** Opening Extracted information block **

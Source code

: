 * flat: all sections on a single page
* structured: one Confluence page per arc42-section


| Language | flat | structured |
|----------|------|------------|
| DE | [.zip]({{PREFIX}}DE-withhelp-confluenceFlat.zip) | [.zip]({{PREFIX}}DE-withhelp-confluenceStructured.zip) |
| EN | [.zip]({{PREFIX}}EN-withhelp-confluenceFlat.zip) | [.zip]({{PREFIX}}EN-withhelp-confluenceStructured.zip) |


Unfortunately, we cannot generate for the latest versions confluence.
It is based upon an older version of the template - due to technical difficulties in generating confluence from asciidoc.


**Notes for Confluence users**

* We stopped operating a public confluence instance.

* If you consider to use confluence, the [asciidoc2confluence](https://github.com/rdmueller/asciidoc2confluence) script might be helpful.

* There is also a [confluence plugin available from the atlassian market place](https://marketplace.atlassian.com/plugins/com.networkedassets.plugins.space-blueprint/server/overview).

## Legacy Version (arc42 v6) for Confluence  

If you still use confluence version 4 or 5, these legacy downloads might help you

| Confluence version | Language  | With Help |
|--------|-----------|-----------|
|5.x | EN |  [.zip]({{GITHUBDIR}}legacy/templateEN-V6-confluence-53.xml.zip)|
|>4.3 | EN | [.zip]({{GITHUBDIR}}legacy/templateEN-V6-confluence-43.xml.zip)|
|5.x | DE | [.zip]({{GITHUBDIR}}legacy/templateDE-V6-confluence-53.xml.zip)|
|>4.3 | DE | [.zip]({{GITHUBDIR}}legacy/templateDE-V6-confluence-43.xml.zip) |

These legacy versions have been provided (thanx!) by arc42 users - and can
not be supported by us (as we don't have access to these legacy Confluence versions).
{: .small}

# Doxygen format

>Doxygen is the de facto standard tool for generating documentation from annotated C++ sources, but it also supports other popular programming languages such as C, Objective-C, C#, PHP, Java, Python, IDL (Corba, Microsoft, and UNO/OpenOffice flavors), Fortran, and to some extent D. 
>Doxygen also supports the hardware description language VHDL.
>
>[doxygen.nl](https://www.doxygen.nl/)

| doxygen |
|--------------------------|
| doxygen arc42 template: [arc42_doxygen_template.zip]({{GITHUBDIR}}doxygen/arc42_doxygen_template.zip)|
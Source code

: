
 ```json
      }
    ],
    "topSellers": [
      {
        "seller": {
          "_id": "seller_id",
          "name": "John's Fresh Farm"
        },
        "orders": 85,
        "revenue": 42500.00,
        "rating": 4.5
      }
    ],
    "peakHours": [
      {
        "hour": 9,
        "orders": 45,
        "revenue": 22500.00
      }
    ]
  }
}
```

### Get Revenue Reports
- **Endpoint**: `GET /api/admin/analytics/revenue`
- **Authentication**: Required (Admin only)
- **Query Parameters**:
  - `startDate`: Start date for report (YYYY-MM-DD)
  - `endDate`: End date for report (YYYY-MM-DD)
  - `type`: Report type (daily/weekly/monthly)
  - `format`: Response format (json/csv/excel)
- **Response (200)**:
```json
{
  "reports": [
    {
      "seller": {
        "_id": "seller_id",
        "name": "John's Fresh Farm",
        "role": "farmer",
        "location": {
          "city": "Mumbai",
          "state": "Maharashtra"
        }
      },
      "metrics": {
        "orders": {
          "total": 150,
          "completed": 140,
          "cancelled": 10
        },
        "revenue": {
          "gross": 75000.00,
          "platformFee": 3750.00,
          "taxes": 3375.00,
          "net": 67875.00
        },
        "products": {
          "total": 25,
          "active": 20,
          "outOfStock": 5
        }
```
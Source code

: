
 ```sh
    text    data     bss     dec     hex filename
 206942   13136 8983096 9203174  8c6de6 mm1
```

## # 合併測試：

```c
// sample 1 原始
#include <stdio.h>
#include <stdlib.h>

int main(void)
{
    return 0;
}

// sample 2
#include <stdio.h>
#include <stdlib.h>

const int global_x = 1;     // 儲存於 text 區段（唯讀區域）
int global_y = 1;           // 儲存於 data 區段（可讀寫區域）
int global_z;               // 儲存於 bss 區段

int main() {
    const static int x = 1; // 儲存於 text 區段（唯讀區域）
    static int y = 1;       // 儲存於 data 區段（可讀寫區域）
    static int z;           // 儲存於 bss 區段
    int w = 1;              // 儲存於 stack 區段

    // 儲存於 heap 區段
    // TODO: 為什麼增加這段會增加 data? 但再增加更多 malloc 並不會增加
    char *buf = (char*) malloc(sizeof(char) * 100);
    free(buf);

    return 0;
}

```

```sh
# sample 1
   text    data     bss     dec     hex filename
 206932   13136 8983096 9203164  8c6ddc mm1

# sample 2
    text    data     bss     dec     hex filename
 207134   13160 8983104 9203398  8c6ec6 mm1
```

** Closing Extracted information block **

### Prompt
An exact copy of all the entries is the required answer.

### Task response
Source code

: * flat: all sections on a single page
* structured: one Confluence page per arc42-section


| Language | flat | structured |
|----------|------|------------|
| DE | [.zip]({{PREFIX}}DE-withhelp-confluenceFlat.zip) | [.zip]({{PREFIX}}DE-withhelp-confluenceStructured.zip) |
| EN | [.zip]({{PREFIX}}EN-withhelp-confluenceFlat.zip) | [.zip]({{PREFIX}}EN-withhelp-confluenceStructured.zip) |


Unfortunately, we cannot generate for the latest versions confluence.
It is based upon an older version of the template - due to technical difficulties in generating confluence from asciidoc.


**Notes for Confluence users**

* We stopped operating a public confluence instance.

* If you consider to use confluence, the [asciidoc2confluence](https://github.com/rdmueller/asciidoc2confluence) script might be helpful.

* There is also a [confluence plugin available from the atlassian market place](https://marketplace.atlassian.com/plugins/com.networkedassets.plugins.space-blueprint/server/overview).

## Legacy Version (arc42 v6) for Confluence  

If you still use confluence version 4 or 5, these legacy downloads might help you

| Confluence version | Language  | With Help |
|--------|-----------|-----------|
|5.x | EN |  [.zip]({{GITHUBDIR}}legacy/templateEN-V6-confluence-53.xml.zip)|
|>4.3 | EN | [.zip]({{GITHUBDIR}}legacy/templateEN-V6-confluence-43.xml.zip)|
|5.x | DE | [.zip]({{GITHUBDIR}}legacy/templateDE-V6-confluence-53.xml.zip)|
|>4.3 | DE | [.zip]({{GITHUBDIR}}legacy/templateDE-V6-confluence-43.xml.zip) |

These legacy versions have been provided (thanx!) by arc42 users - and can
not be supported by us (as we don't have access to these legacy Confluence versions).
{: .small}

# Doxygen format

>Doxygen is the de facto standard tool for generating documentation from annotated C++ sources, but it also supports other popular programming languages such as C, Objective-C, C#, PHP, Java, Python, IDL (Corba, Microsoft, and UNO/OpenOffice flavors), Fortran, and to some extent D. 
>Doxygen also supports the hardware description language VHDL.
>
>[doxygen.nl](https://www.doxygen.nl/)

| doxygen |
|--------------------------|
| doxygen arc42 template: [arc42_doxygen_template.zip]({{GITHUBDIR}}doxygen/arc42_doxygen_template.zip)|
Source code

:
 ```json
      }
    ],
    "topSellers": [
      {
        "seller": {
          "_id": "seller_id",
          "name": "John's Fresh Farm"
        },
        "orders": 85,
        "revenue": 42500.00,
        "rating": 4.5
      }
    ],
    "peakHours": [
      {
        "hour": 9,
        "orders": 45,
        "revenue": 22500.00
      }
    ]
  }
}
```

### Get Revenue Reports
- **Endpoint**: `GET /api/admin/analytics/revenue`
- **Authentication**: Required (Admin only)
- **Query Parameters**:
  - `startDate`: Start date for report (YYYY-MM-DD)
  - `endDate`: End date for report (YYYY-MM-DD)
  - `type`: Report type (daily/weekly/monthly)
  - `format`: Response format (json/csv/excel)
- **Response (200)**:
```json
{
  "reports": [
    {
      "seller": {
        "_id": "seller_id",
        "name": "John's Fresh Farm",
        "role": "farmer",
        "location": {
          "city": "Mumbai",
          "state": "Maharashtra"
        }
      },
      "metrics": {
        "orders": {
          "total": 150,
          "completed": 140,
          "cancelled": 10
        },
        "revenue": {
          "gross": 75000.00,
          "platformFee": 3750.00,
          "taxes": 3375.00,
          "net": 67875.00
        },
        "products": {
          "total": 25,
          "active": 20,
          "outOfStock": 5
        }
```
Source code

:
 ```sh
    text    data     bss     dec     hex filename
 206942   13136 8983096 9203174  8c6de6 mm1
```

## # 合併測試：

```c
// sample 1 原始
#include <stdio.h>
#include <stdlib.h>

int main(void)
{
    return 0;
}

// sample 2
#include <stdio.h>
#include <stdlib.h>

const int global_x = 1;     // 儲存於 text 區段（唯讀區域）
int global_y = 1;           // 儲存於 data 區段（可讀寫區域）
int global_z;               // 儲存於 bss 區段

int main() {
    const static int x = 1; // 儲存於 text 區段（唯讀區域）
    static int y = 1;       // 儲存於 data 區段（可讀寫區域）
    static int z;           // 儲存於 bss 區段
    int w = 1;              // 儲存於 stack 區段

    // 儲存於 heap 區段
    // TODO: 為什麼增加這段會增加 data? 但再增加更多 malloc 並不會增加
    char *buf = (char*) malloc(sizeof(char) * 100);
    free(buf);

    return 0;
}

```

```sh
# sample 1
   text    data     bss     dec     hex filename
 206932   13136 8983096 9203164  8c6ddc mm1

# sample 2
    text    data     bss     dec     hex filename
 207134   13160 8983104 9203398  8c6ec6 mm1
```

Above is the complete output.